De quel livre de la série des FRERES
HARDY est tiré ce chapitre ?
Chapitre premier
Livraison erronée
« Pour une lettre bizarre, c’est une lettre bizarre ! s’exclama Frank
Hardy, jeune garçon de dix-huit ans, en passant la main dans ses cheveux châtains. Je me demande ce qu’il nous veut, cet homme ! »
Son frère Joe, d’un an son cadet, parcourut à son tour la feuille.
« C’est signé Thaddeus McClintock, lut-il, jamais entendu parler de lui.
— Puisqu’il loge à l’hôtel Bayport, c’est qu’il est nouveau venu dans le coin. Qui crois-tu qui lui ait parlé de nous ? »
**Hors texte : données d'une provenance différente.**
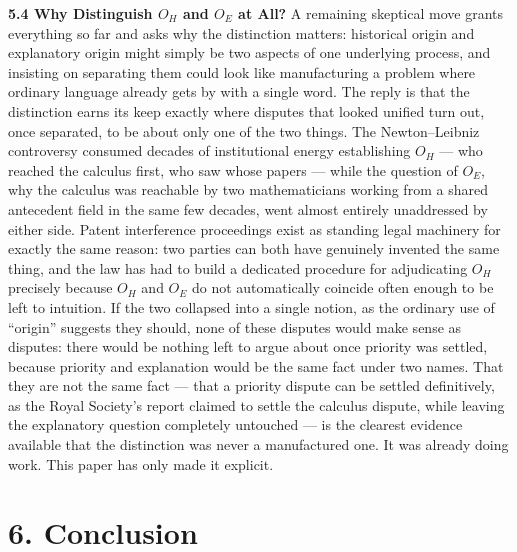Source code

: \documentclass[11pt]{article}
\theoremstyle{plain}
\begin{document}
\textbf{5.4 Why Distinguish \(O_H\) and \(O_E\) at All?} A remaining skeptical move grants everything so far and asks why the distinction matters: historical origin and explanatory origin might simply be two aspects of one underlying process, and insisting on separating them could look like manufacturing a problem where ordinary language already gets by with a single word. The reply is that the distinction earns its keep exactly where disputes that looked unified turn out, once separated, to be about only one of the two things. The Newton--Leibniz controversy consumed decades of institutional energy establishing \(O_H\) --- who reached the calculus first, who saw whose papers --- while the question of \(O_E\), why the calculus was reachable by two mathematicians working from a shared antecedent field in the same few decades, went almost entirely unaddressed by either side. Patent interference proceedings exist as standing legal machinery for exactly the same reason: two parties can both have genuinely invented the same thing, and the law has had to build a dedicated procedure for adjudicating \(O_H\) precisely because \(O_H\) and \(O_E\) do not automatically coincide often enough to be left to intuition. If the two collapsed into a single notion, as the ordinary use of ``origin'' suggests they should, none of these disputes would make sense as disputes: there would be nothing left to argue about once priority was settled, because priority and explanation would be the same fact under two names. That they are not the same fact --- that a priority dispute can be settled definitively, as the Royal Society's report claimed to settle the calculus dispute, while leaving the explanatory question completely untouched --- is the clearest evidence available that the distinction was never a manufactured one. It was already doing work. This paper has only made it explicit.

\section*{6. Conclusion}
\end{document}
Les deux frères étaient allongés sur
les divans de la salle de séjour. Leur mère, Mrs Laura
Hardy, répondit en souriant de leurs postures de teenagers désinvoltes :
« N’importe qui. »
Cette missive, qui était arrivée au courrier du matin même, était adressée à Frank et à Joe
Hardy, et était rédigée dans ces termes :
« On m’a dit que vous êtes des jeunes hommes raisonnables et que vous avez la tête sur
les épaules. Aussi me suis-je demandé si vous passeriez me voir afin que nous discutions d’une affaire très importante. J’ai une mission délicate à vous confier si cela vous intéresse. »
Frank leva
les yeux vers son frère :
« Qu’en penses-tu, toi ? Nous ne risquons rien à nous entretenir avec ce Mr McClintock.
— Quoi qu’il en soit, soyez prudents, conseilla leur mère. Qui sait si cet homme n’est pas un escroc. S’il vous pose des questions sur votre père, tenez-vous sur vos gardes !
— Cela, dit Frank, c’est la règle n° 1 de la maison, et nous ne sommes pas près de l’oublier !
— Sois sans inquiétude, maman chérie, renchérit Joe d’un ton rassurant. Si ce McClintock essaie de nous soutirer des renseignements sur papa, nous aurons soin de ne rien dire de compromettant. D’ailleurs, ajouta-t-il avec un sourire, c’est la vérité vraie, n’est-ce pas, maman ? Toi, pas plus que nous, tu ne sais rien des activités auxquelles se livre papa. »
Mrs
Hardy secoua la tête.
« Non, je n’ai sais pas plus long que vous, avoua-t-elle, mais ça n’a rien d’extraordinaire. »
Mr Fenton
Hardy était un détective privé de grand renom. Formé au département policier de New York, il avait quitté cette ville pour exercer seul son métier. Au fil des années, il s’était bâti une réputation phénoménale.
Les fils de Mr
Hardy avaient hérité de leur père son don naturel de fin limier.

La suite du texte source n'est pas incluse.